WHAT YOU HAVE TO DO:
Nothing below is to be printed except the lines between the line holding "- Once the user initializes" and the line holding "- The user is also", inclusive, each exactly as it appears.

RECORD SET:
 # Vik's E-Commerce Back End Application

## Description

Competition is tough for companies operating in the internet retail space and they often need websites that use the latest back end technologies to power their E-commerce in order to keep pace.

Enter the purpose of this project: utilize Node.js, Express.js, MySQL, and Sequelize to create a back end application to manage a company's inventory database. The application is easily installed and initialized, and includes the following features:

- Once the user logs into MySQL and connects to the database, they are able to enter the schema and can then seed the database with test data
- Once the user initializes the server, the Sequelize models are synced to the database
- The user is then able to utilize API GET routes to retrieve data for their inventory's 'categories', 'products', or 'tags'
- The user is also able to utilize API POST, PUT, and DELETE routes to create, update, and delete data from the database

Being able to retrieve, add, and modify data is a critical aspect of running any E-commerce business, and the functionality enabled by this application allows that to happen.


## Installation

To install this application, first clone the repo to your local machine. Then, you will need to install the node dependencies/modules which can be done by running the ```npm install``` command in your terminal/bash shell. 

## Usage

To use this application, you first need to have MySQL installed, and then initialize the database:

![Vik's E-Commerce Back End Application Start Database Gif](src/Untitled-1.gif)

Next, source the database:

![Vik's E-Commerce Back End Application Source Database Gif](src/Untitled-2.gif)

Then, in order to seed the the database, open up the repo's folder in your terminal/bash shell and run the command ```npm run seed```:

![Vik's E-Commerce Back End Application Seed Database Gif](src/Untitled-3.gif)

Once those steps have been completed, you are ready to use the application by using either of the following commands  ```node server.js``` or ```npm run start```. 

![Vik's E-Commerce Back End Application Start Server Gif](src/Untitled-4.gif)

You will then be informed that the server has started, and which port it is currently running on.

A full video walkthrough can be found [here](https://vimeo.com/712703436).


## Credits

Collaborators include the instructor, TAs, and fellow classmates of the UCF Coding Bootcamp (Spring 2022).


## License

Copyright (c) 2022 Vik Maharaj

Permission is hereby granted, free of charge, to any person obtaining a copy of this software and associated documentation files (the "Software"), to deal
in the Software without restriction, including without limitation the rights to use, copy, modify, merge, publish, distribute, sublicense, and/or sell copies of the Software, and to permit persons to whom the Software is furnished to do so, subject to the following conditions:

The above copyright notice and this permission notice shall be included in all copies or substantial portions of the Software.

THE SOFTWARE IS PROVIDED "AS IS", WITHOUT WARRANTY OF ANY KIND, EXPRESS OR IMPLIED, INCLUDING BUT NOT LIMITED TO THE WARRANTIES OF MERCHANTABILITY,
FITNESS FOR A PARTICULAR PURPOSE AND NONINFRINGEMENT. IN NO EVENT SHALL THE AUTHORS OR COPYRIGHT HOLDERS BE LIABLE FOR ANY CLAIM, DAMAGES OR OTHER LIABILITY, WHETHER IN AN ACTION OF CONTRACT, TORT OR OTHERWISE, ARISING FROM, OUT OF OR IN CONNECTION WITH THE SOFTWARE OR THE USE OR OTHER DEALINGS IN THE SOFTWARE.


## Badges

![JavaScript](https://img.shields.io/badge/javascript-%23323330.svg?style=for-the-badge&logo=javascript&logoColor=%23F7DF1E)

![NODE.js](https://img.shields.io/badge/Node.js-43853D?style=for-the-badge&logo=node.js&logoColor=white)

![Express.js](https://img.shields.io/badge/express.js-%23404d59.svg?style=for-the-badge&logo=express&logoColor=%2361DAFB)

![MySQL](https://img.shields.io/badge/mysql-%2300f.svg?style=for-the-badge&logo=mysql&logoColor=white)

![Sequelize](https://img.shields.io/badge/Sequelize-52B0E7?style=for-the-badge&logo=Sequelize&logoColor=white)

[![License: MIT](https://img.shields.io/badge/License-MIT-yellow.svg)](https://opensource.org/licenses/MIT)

OUTPUT FOR THIS EXERCISE:
- Once the user initializes the server, the Sequelize models are synced to the database
- The user is then able to utilize API GET routes to retrieve data for their inventory's 'categories', 'products', or 'tags'
- The user is also able to utilize API POST, PUT, and DELETE routes to create, update, and delete data from the database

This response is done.